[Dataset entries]

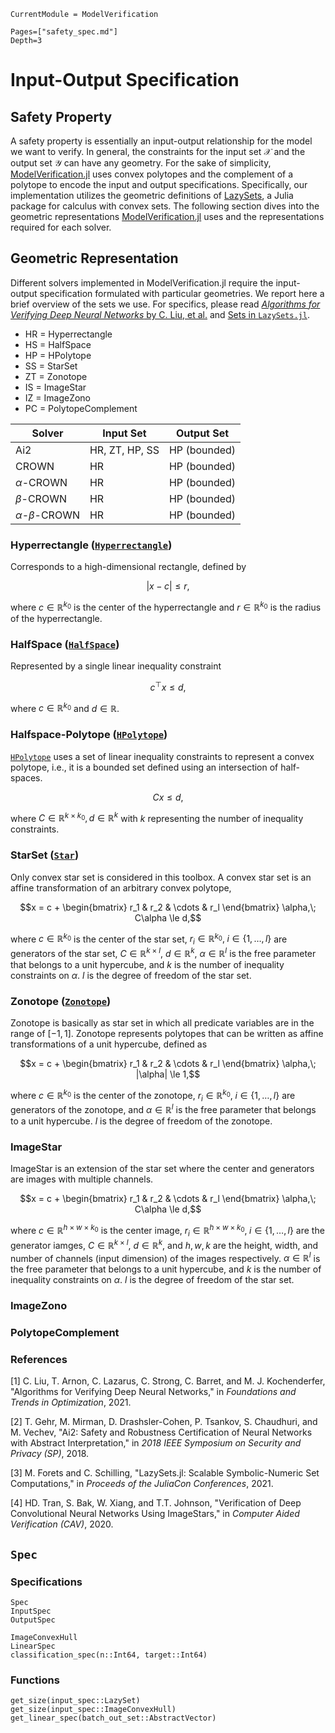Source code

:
 ```@meta
CurrentModule = ModelVerification
```

```@contents
Pages=["safety_spec.md"]
Depth=3
```

# Input-Output Specification

## Safety Property
A safety property is essentially an input-output relationship for the model we want to verify. In general, the constraints for the input set $\mathcal{X}$ and the output set $\mathcal{Y}$ can have any geometry. For the sake of simplicity, [ModelVerification.jl](https://github.com/intelligent-control-lab/ModelVerification.jl) uses convex polytopes and the complement of a polytope to encode the input and output specifications. Specifically, our implementation utilizes the geometric definitions of [LazySets](https://juliareach.github.io/LazySets.jl/dev/), a Julia package for calculus with convex sets. The following section dives into the geometric representations [ModelVerification.jl](https://github.com/intelligent-control-lab/ModelVerification.jl) uses and the representations required for each solver. 

## Geometric Representation
Different solvers implemented in ModelVerification.jl require the input-output specification formulated with particular geometries. We report here a brief overview of the sets we use. For specifics, please read [_Algorithms for Verifying Deep Neural Networks_ by C. Liu, et al.](https://arxiv.org/abs/1903.06758)  and [Sets in `LazySets.jl`](https://juliareach.github.io/LazySets.jl/dev/lib/interfaces/#Set-Interfaces).

- HR = Hyperrectangle
- HS = HalfSpace
- HP = HPolytope
- SS = StarSet
- ZT = Zonotope
- IS = ImageStar
- IZ = ImageZono
- PC = PolytopeComplement

| **Solver**             | **Input Set**  | **Output Set** |
| ---------------------- | -------------- | -------------- |
| Ai2                    | HR, ZT, HP, SS | HP (bounded)   |
| CROWN                  | HR             | HP (bounded)   |
| $\alpha$-CROWN         | HR             | HP (bounded)   |
| $\beta$-CROWN          | HR             | HP (bounded)   |
| $\alpha$-$\beta$-CROWN | HR             | HP (bounded)   |


### Hyperrectangle ([`Hyperrectangle`](https://juliareach.github.io/LazySets.jl/dev/lib/sets/Hyperrectangle/#def_Hyperrectangle))
Corresponds to a high-dimensional rectangle, defined by

$$|x-c| \le r,$$

where $c\in\mathbb{R}^{k_0}$ is the center of the hyperrectangle and $r\in\mathbb{R}^{k_0}$ is the radius of the hyperrectangle.

### HalfSpace ([`HalfSpace`](https://juliareach.github.io/LazySets.jl/dev/lib/sets/HalfSpace/))
Represented by a single linear inequality constraint

$$c^\top x \le d,$$

where $c\in\mathbb{R}^{k_0}$ and $d\in\mathbb{R}$.

### Halfspace-Polytope ([`HPolytope`](https://juliareach.github.io/LazySets.jl/dev/lib/sets/HPolytope/#def_HPolytope))
[`HPolytope`](https://juliareach.github.io/LazySets.jl/dev/lib/sets/HPolytope/#def_HPolytope) uses a set of linear inequality constraints to represent a convex polytope, i.e., it is a bounded set defined using an intersection of half-spaces.

$$Cx \le d,$$

where $C\in\mathbb{R}^{k\times k_0}, d\in\mathbb{R}^k$ with $k$ representing the number of inequality constraints.

### StarSet ([`Star`](https://juliareach.github.io/LazySets.jl/dev/lib/sets/Star/#def_Star))
Only convex star set is considered in this toolbox. A convex star set is an affine transformation of an arbitrary convex polytope,

$$x = c + \begin{bmatrix} r_1 & r_2 & \cdots & r_l \end{bmatrix} \alpha,\; C\alpha \le d,$$

where $c\in\mathbb{R}^{k_0}$ is the center of the star set, $r_i\in\mathbb{R}^{k_0},\; i\in\{1,\dots,l\}$ are generators of the star set, $C\in\mathbb{R}^{k\times l}$, $d\in\mathbb{R}^{k}$, $\alpha\in\mathbb{R}^l$ is the free parameter that belongs to a unit hypercube, and $k$ is the number of inequality constraints on $\alpha$. $l$ is the degree of freedom of the star set.

### Zonotope ([`Zonotope`](https://juliareach.github.io/LazySets.jl/dev/lib/sets/Zonotope/#def_Zonotope))
Zonotope is basically as star set in which all predicate variables are in the range of $[-1, 1]$. Zonotope represents polytopes that can be written as affine transformations of a unit hypercube, defined as

$$x = c + \begin{bmatrix} r_1 & r_2 & \cdots & r_l \end{bmatrix} \alpha,\; |\alpha| \le 1,$$

where $c\in\mathbb{R}^{k_0}$ is the center of the zonotope, $r_i\in\mathbb{R}^{k_0},\; i\in\{1,\dots,l\}$ are generators of the zonotope, and $\alpha\in\mathbb{R}^l$ is the free parameter that belongs to a unit hypercube. $l$ is the degree of freedom of the zonotope.

### ImageStar
ImageStar is an extension of the star set where the center and generators are images with multiple channels.

$$x = c + \begin{bmatrix} r_1 & r_2 & \cdots & r_l \end{bmatrix} \alpha,\; C\alpha \le d,$$

where $c\in\mathbb{R}^{h\times w \times k_0}$ is the center image, $r_i\in\mathbb{R}^{h \times w \times k_0},\; i\in\{1,\dots,l\}$ are the generator iamges, $C\in\mathbb{R}^{k\times l}$, $d\in\mathbb{R}^{k}$, and $h,w,k$ are the height, width, and number of channels (input dimension) of the images respectively. $\alpha\in\mathbb{R}^l$ is the free parameter that belongs to a unit hypercube, and $k$ is the number of inequality constraints on $\alpha$. $l$ is the degree of freedom of the star set.

### ImageZono

### PolytopeComplement

### References
[1] C. Liu, T. Arnon, C. Lazarus, C. Strong, C. Barret, and M. J. Kochenderfer, "Algorithms for Verifying Deep Neural Networks," in _Foundations and Trends in Optimization_, 2021.

[2] T. Gehr, M. Mirman, D. Drashsler-Cohen, P. Tsankov, S. Chaudhuri, and M. Vechev, "Ai2: Safety and Robustness Certification of Neural Networks with Abstract Interpretation," in *2018 IEEE Symposium on Security and Privacy (SP)*, 2018.

[3] M. Forets and C. Schilling, "LazySets.jl: Scalable Symbolic-Numeric Set Computations," in _Proceeds of the JuliaCon Conferences_, 2021.

[4] HD. Tran, S. Bak, W. Xiang, and T.T. Johnson, "Verification of Deep Convolutional Neural Networks Using ImageStars," in _Computer Aided Verification (CAV)_, 2020.

## `Spec`

### Specifications
```@docs
Spec
InputSpec
OutputSpec
```

```@docs
ImageConvexHull
LinearSpec
classification_spec(n::Int64, target::Int64)
```

### Functions
```@docs
get_size(input_spec::LazySet)
get_size(input_spec::ImageConvexHull)
get_linear_spec(batch_out_set::AbstractVector)
```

> **Instructions to follow**
Give back exactly the lines from the first line of the data through the line with "## Geometric Representation", pictures excluded.

> **Exercise response**
Source code

:
 ```@meta
CurrentModule = ModelVerification
```

```@contents
Pages=["safety_spec.md"]
Depth=3
```

# Input-Output Specification

## Safety Property
A safety property is essentially an input-output relationship for the model we want to verify. In general, the constraints for the input set $\mathcal{X}$ and the output set $\mathcal{Y}$ can have any geometry. For the sake of simplicity, [ModelVerification.jl](https://github.com/intelligent-control-lab/ModelVerification.jl) uses convex polytopes and the complement of a polytope to encode the input and output specifications. Specifically, our implementation utilizes the geometric definitions of [LazySets](https://juliareach.github.io/LazySets.jl/dev/), a Julia package for calculus with convex sets. The following section dives into the geometric representations [ModelVerification.jl](https://github.com/intelligent-control-lab/ModelVerification.jl) uses and the representations required for each solver. 

## Geometric Representation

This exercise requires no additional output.